**ACTIVITY**
In the records below, find each line containing the word "self" and copy it.

**RECORDS TO USE**
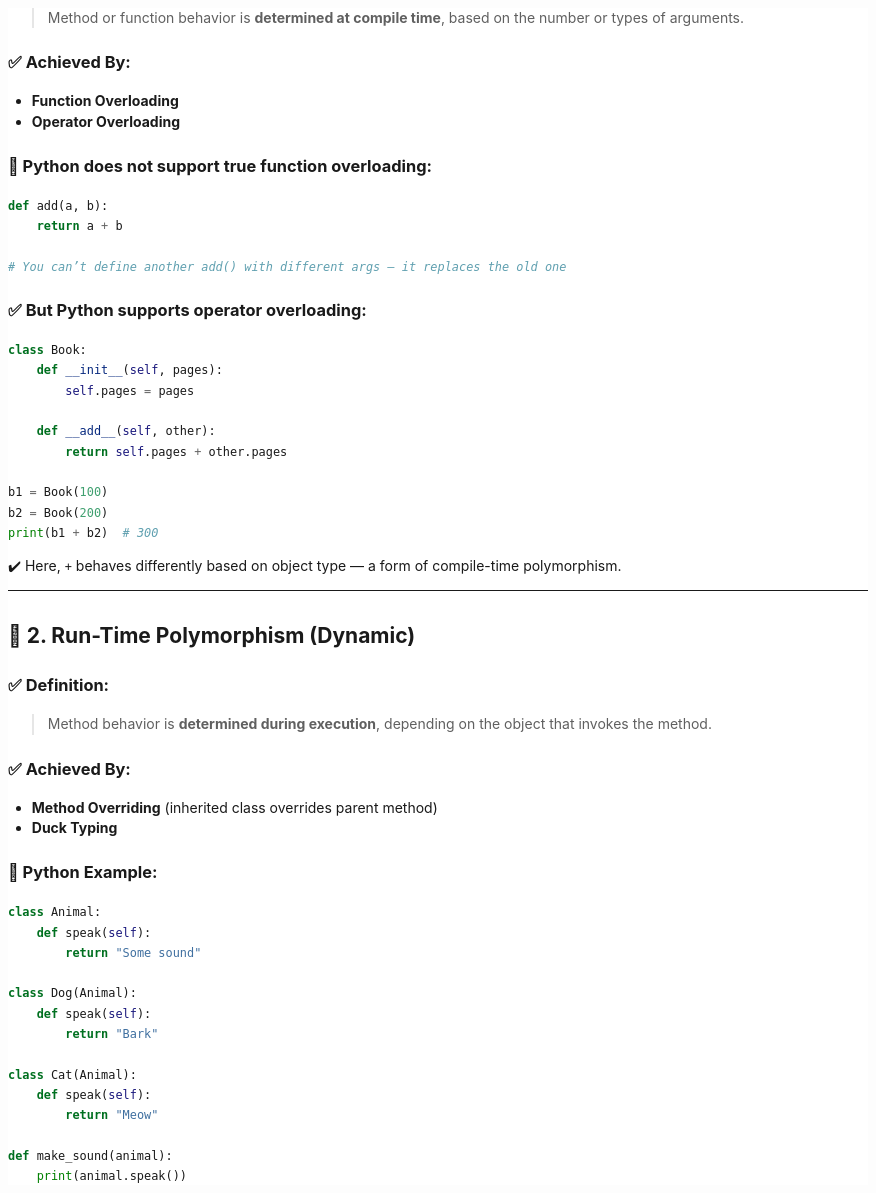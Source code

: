 > Method or function behavior is **determined at compile time**, based on the number or types of arguments.

### ✅ Achieved By:

* **Function Overloading**
* **Operator Overloading**

### 🚫 Python does not support true function overloading:

```python
def add(a, b):
    return a + b

# You can’t define another add() with different args — it replaces the old one
```

### ✅ But Python supports **operator overloading**:

```python
class Book:
    def __init__(self, pages):
        self.pages = pages

    def __add__(self, other):
        return self.pages + other.pages

b1 = Book(100)
b2 = Book(200)
print(b1 + b2)  # 300
```

✔️ Here, `+` behaves differently based on object type — a form of compile-time polymorphism.

---

## 📌 2. **Run-Time Polymorphism (Dynamic)**

### ✅ Definition:

> Method behavior is **determined during execution**, depending on the object that invokes the method.

### ✅ Achieved By:

* **Method Overriding** (inherited class overrides parent method)
* **Duck Typing**

### 🧠 Python Example:

```python
class Animal:
    def speak(self):
        return "Some sound"

class Dog(Animal):
    def speak(self):
        return "Bark"

class Cat(Animal):
    def speak(self):
        return "Meow"

def make_sound(animal):
    print(animal.speak())

```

**REPLY**
    def __init__(self, pages):
        self.pages = pages
    def __add__(self, other):
        return self.pages + other.pages
    def speak(self):
    def speak(self):
    def speak(self):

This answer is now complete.